Destaca la responsabilidad extendida del productor, que obliga a fabricantes e importadores a gestionar el ciclo completo de sus productos, desde el diseño duradero hasta la disposición final.
La creación de un Registro Nacional de Economía Circular y un Programa Nacional para coordinar acciones entre el gobierno federal, los estatales y municipales con el sector privado y la sociedad.
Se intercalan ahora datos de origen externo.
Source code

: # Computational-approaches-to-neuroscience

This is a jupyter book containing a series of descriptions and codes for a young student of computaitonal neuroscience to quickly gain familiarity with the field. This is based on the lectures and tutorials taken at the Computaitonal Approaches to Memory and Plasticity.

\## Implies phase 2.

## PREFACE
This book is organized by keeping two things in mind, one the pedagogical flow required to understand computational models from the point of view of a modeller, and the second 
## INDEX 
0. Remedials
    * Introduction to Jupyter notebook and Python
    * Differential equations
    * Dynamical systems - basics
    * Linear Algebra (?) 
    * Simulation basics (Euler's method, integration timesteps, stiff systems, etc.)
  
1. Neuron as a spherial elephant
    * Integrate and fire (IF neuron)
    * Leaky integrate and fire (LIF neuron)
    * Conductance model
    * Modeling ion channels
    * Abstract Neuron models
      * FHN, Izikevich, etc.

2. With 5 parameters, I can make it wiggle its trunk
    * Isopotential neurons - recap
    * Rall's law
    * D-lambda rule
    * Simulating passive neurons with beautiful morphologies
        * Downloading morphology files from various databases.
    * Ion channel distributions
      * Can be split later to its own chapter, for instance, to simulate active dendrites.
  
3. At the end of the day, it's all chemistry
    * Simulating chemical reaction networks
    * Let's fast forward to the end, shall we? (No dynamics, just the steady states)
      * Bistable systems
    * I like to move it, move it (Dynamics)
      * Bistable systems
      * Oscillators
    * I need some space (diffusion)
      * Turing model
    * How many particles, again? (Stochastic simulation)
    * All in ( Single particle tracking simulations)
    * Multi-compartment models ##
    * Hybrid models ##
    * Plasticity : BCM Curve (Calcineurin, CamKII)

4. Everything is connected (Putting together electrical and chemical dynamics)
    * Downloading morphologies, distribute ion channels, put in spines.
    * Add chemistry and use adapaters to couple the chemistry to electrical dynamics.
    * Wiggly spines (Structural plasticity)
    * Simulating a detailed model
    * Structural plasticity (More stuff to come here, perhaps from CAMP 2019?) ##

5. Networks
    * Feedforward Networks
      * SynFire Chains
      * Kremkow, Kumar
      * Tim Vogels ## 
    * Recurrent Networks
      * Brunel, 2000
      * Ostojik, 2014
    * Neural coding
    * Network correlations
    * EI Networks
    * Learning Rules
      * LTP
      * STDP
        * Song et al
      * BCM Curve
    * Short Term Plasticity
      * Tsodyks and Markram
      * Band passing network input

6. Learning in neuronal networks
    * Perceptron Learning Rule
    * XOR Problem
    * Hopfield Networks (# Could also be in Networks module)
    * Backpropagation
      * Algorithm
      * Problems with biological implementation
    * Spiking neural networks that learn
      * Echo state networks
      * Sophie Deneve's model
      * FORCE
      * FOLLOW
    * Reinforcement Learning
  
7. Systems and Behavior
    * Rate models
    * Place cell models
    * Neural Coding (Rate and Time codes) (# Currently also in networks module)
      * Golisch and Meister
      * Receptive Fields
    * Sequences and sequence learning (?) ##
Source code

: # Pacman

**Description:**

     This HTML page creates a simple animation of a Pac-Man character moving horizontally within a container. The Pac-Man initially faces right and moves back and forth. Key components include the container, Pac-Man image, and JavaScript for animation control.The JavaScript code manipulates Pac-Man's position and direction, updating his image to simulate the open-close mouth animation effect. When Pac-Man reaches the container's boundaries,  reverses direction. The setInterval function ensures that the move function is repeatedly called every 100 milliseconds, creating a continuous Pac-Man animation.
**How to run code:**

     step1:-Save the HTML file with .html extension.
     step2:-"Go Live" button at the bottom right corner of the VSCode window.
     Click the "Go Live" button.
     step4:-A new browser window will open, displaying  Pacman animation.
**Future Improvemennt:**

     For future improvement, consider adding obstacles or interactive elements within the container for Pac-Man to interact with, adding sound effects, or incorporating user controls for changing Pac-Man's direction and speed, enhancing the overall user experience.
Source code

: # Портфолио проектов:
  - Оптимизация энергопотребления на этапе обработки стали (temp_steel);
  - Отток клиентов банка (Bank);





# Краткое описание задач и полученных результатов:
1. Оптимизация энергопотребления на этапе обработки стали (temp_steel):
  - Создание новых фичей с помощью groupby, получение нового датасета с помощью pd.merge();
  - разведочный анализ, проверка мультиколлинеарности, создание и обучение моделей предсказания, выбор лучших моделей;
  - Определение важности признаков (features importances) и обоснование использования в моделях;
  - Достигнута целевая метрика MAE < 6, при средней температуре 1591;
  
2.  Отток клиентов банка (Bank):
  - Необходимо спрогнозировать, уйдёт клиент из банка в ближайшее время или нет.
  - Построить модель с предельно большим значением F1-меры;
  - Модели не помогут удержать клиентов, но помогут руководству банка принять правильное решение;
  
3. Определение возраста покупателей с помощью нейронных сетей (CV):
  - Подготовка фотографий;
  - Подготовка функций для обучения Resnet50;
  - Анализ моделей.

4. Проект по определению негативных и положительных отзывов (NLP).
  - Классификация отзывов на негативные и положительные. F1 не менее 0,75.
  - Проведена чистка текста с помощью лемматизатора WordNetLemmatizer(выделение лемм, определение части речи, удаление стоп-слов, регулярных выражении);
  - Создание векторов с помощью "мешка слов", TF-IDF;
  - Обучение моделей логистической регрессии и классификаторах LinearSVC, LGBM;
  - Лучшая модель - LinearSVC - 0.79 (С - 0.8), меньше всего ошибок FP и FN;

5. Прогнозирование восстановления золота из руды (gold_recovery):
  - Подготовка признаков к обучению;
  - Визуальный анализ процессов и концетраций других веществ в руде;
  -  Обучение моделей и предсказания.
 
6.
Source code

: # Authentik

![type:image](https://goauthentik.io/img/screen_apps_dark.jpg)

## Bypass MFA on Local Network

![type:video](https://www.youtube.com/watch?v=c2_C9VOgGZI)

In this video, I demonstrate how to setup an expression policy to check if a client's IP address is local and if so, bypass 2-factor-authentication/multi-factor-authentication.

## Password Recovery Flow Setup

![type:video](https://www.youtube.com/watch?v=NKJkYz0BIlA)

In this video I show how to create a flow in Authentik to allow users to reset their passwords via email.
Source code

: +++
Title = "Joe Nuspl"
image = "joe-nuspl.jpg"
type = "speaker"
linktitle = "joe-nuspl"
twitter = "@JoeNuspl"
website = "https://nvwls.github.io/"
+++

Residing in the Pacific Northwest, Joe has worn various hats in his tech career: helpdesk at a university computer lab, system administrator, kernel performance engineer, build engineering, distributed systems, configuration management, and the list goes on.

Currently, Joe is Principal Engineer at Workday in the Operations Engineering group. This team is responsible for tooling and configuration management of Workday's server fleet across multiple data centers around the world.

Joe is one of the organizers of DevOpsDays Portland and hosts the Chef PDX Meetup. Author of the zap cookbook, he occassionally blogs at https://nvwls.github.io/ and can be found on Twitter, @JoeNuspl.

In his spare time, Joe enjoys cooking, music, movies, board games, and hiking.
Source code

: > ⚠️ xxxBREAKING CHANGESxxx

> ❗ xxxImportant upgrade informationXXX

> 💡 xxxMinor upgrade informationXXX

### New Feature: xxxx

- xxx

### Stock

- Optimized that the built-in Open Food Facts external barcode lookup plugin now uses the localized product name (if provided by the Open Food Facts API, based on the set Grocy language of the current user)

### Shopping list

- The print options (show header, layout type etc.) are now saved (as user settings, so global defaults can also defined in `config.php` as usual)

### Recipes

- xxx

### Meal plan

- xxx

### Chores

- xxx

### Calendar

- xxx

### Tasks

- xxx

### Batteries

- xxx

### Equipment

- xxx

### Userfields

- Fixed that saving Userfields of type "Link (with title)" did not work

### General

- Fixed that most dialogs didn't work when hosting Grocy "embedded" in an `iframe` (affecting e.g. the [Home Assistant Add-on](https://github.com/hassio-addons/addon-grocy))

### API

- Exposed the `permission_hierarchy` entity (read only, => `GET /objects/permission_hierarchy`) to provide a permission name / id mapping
Además incorpora el “reciclaje inclusivo” reconociendo la labor de miles recicladores informales, los llamados “pepenadores” promoviendo su integración formal al sistema.
Las ventajas más notables van en el sentido de impulsar una transformación económica profunda, por ejemplo en el contexto de la relocalización o de las presiones comerciales globales, en las que las cadenas de suministro verdes son cada vez más exigidas por inversionistas y consumidores internacionales.
México podría ganar competitividad exportadora al fomentar la innovación en manufactura sostenible y empleos verdes, independientemente de que una implementación efectiva podría reducir en hasta un 80 por ciento el impacto ambiental de ciertos sectores, generando ingresos fiscales a través de incentivos.
Para las grandes empresas representa oportunidades de ahorro a largo plazo mediante diseños eficientes y reuso de materiales, ya que el enfoque inclusivo elevaría las condiciones laborales de un sector muy vulnerable, una combinación de justicia ambiental con equidad económica, reducción de emisiones y adaptación al cambio climático.
Sin embargo, los críticos de la ley aducen que en ella se prioriza la valorización de residuos ya generados en lugar de prevenir su creación, lo que incentiva más producción de basura en vez de reducirla, mientras la ampliación de la termovalorización sin salvaguardas sanitarias estrictas plantea riesgos para la salud pública.
Asimismo, señalan que los incentivos fiscales y económicos de la normativa carecen de transparencia y eso beneficia desproporcionadamente al sector privado, que además, dicen, participó muy de cerca a través de la SEMARNAT en su redacción, en detrimento de regulaciones ambientales robustas y que los costos iniciales de adaptación podrían llegar a ser muy onerosos para las PYMES, en caso de no existir apoyos.
En comparación, los pros de esta ley radican en el potencial para alinear la economía mexicana con tendencias globales de sostenibilidad, mientras que los contras dependen de su correcta ejecución, porque el espíritu de la flamante norma tiene que representar un cambio estructural hacia una economía verdaderamente circular y equitativa.